··· Supplied data

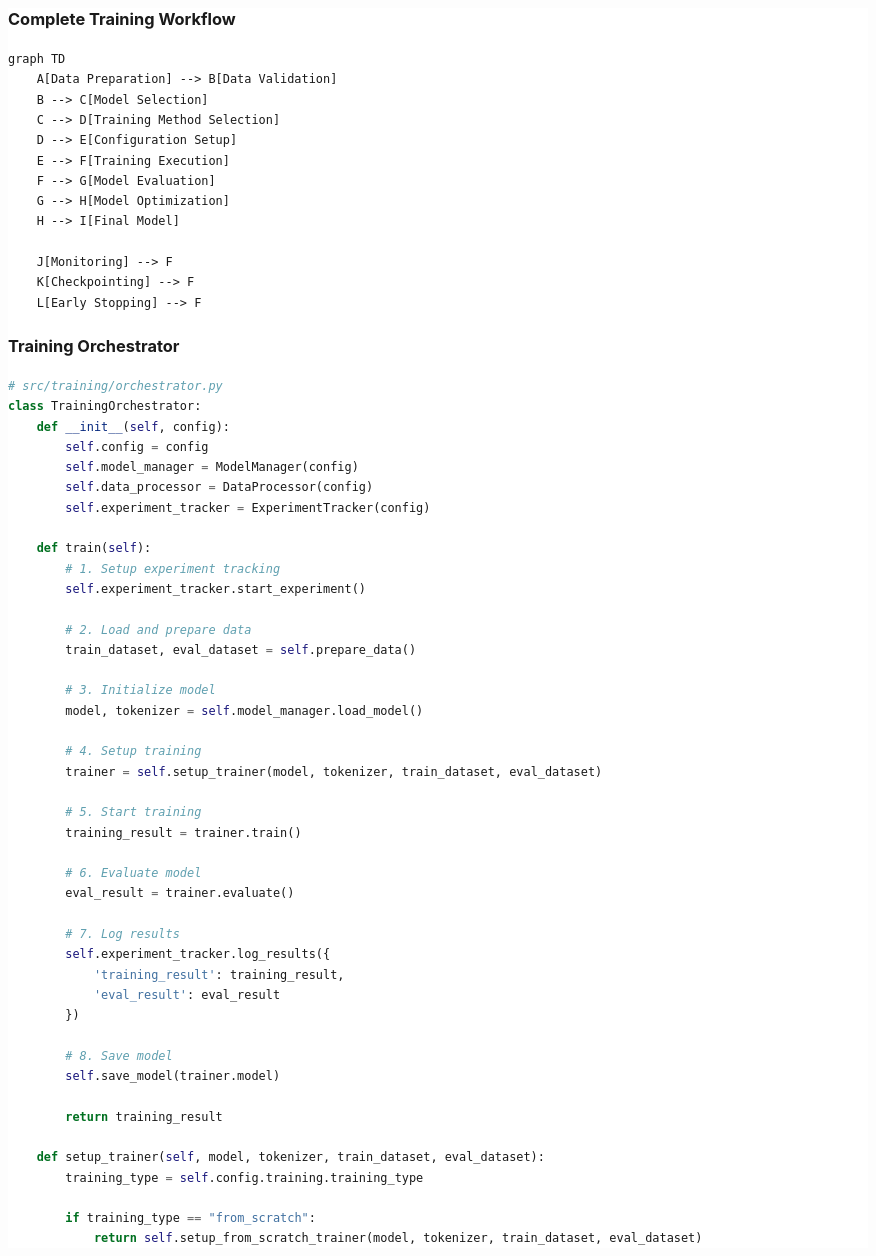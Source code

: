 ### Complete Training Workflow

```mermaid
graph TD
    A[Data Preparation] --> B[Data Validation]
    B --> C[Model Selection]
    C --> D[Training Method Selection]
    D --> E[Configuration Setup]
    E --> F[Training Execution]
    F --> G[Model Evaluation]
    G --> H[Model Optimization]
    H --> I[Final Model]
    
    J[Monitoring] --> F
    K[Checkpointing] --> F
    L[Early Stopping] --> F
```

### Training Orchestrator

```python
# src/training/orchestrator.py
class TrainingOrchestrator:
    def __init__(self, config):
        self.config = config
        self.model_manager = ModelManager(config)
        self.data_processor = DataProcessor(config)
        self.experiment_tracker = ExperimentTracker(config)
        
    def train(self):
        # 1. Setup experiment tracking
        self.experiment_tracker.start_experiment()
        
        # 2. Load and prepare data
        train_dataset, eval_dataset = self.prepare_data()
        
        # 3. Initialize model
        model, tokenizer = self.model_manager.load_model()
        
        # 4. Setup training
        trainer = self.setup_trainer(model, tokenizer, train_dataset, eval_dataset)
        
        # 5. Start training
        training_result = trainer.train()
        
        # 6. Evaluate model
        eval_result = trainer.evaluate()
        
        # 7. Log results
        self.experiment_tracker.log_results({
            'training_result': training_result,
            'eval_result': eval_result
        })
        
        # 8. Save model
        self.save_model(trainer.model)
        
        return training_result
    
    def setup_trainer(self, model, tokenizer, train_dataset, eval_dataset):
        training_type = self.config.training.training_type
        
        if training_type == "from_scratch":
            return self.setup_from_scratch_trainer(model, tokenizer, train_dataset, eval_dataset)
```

······
··· Supplied data

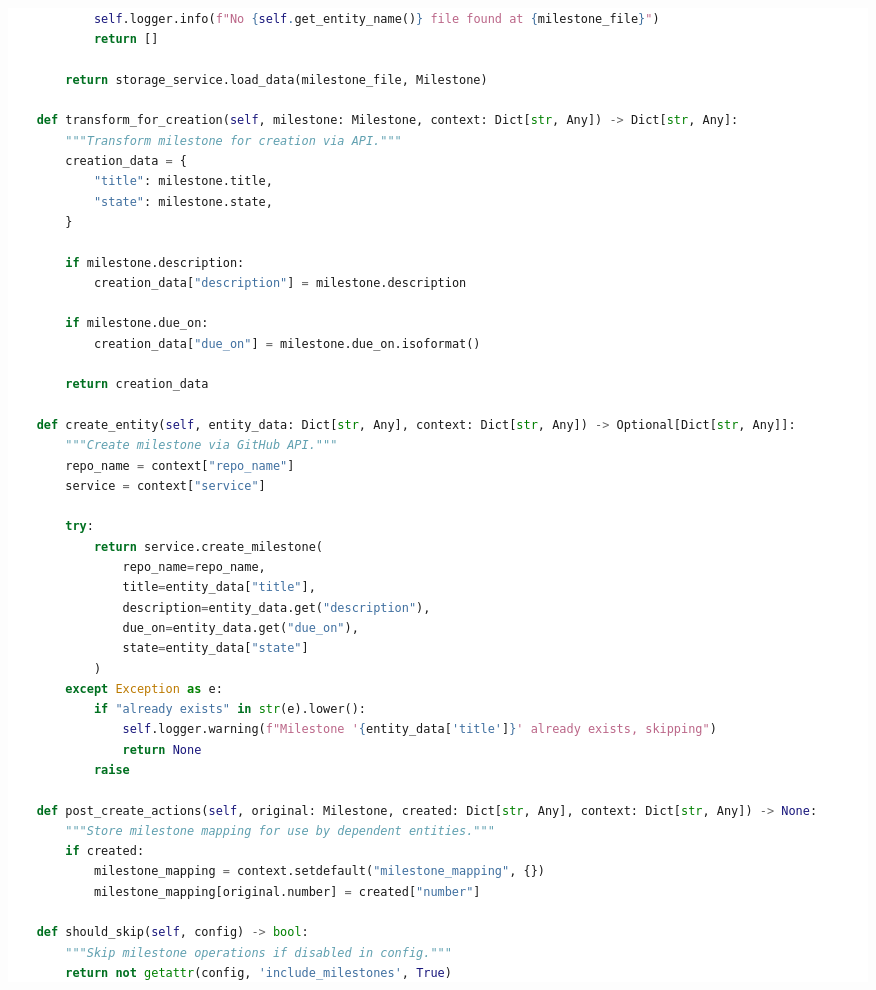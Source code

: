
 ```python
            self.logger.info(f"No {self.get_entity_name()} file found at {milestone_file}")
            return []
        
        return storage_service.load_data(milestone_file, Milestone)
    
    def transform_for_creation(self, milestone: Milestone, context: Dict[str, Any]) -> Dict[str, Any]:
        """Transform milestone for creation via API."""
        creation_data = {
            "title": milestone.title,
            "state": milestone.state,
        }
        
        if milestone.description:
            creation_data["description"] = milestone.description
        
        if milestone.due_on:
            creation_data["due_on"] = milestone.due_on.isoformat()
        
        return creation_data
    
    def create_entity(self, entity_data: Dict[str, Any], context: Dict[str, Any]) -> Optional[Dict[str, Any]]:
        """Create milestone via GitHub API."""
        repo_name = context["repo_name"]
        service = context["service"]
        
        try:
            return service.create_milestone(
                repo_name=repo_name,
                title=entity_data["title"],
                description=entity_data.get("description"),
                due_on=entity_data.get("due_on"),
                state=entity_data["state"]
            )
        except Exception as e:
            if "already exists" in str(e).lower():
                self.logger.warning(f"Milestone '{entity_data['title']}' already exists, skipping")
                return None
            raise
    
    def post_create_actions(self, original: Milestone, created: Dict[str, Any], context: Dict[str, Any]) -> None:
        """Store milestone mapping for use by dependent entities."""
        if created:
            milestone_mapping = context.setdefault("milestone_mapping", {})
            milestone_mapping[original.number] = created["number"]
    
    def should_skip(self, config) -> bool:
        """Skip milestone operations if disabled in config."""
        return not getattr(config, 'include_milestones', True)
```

······
··· Supplied data

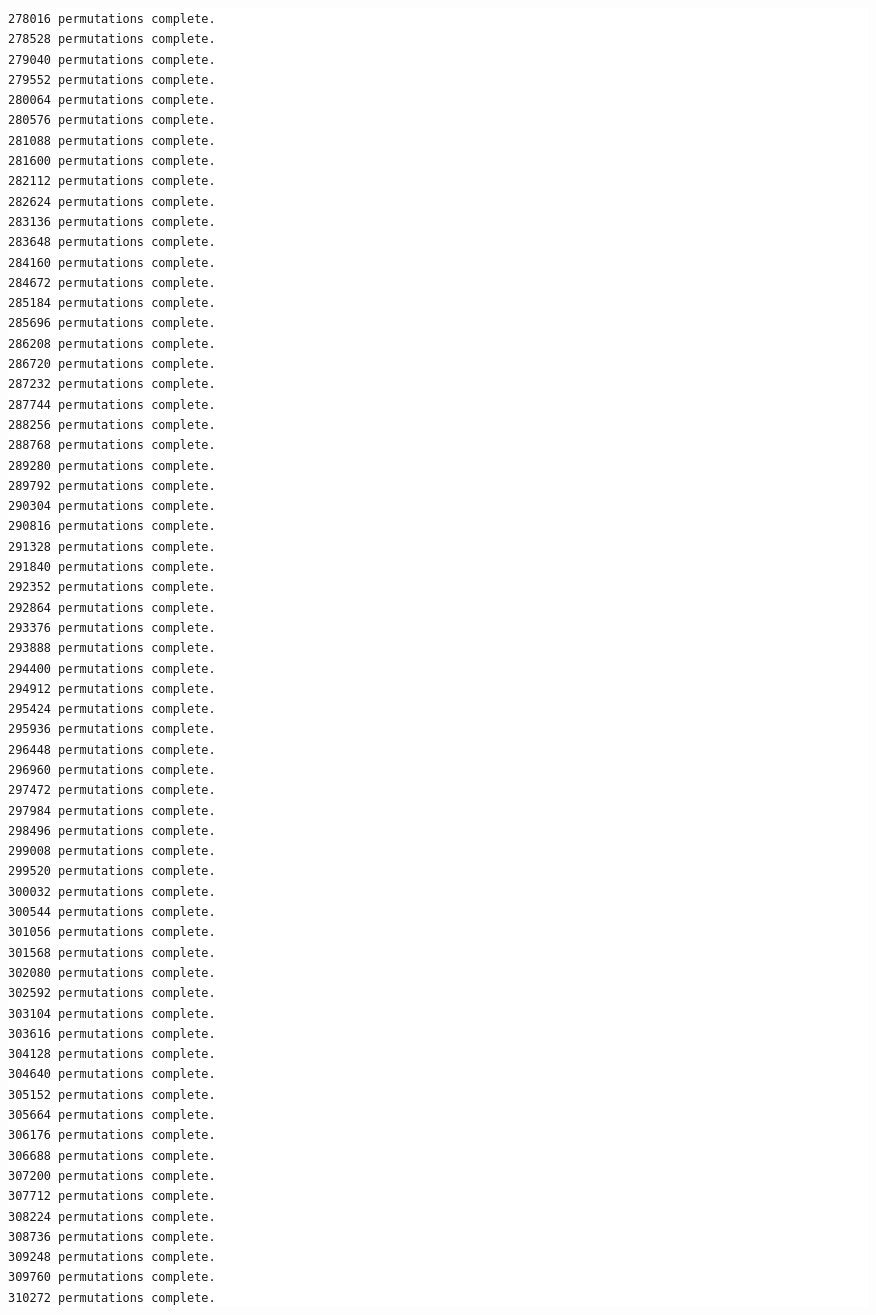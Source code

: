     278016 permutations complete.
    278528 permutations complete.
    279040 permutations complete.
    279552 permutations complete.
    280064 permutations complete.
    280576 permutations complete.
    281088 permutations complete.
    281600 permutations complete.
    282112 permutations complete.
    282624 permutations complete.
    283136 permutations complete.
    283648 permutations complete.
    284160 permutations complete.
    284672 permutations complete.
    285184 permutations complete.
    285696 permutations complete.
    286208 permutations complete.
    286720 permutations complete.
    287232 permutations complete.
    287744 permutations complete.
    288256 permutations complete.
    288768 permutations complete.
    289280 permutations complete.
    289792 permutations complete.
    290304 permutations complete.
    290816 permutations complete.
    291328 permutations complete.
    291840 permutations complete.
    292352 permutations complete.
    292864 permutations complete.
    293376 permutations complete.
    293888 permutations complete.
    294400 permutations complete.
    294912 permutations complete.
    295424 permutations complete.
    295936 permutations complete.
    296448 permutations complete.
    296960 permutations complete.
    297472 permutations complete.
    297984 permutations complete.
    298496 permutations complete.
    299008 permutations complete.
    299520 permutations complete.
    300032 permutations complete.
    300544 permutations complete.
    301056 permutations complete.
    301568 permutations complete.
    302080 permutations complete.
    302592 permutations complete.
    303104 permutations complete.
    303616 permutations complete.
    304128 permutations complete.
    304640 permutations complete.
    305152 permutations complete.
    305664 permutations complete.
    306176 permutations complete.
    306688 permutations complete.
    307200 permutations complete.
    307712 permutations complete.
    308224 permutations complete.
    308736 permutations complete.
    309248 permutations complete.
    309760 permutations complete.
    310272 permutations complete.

······

● **Instructions for the task**:
Transcribe each line of the data above, unaltered, from the one where "299520 permutations complete." appears to the one where "310272 permutations complete." appears, inclusive of both.

● **Solved exercise**:
    299520 permutations complete.
    300032 permutations complete.
    300544 permutations complete.
    301056 permutations complete.
    301568 permutations complete.
    302080 permutations complete.
    302592 permutations complete.
    303104 permutations complete.
    303616 permutations complete.
    304128 permutations complete.
    304640 permutations complete.
    305152 permutations complete.
    305664 permutations complete.
    306176 permutations complete.
    306688 permutations complete.
    307200 permutations complete.
    307712 permutations complete.
    308224 permutations complete.
    308736 permutations complete.
    309248 permutations complete.
    309760 permutations complete.
    310272 permutations complete.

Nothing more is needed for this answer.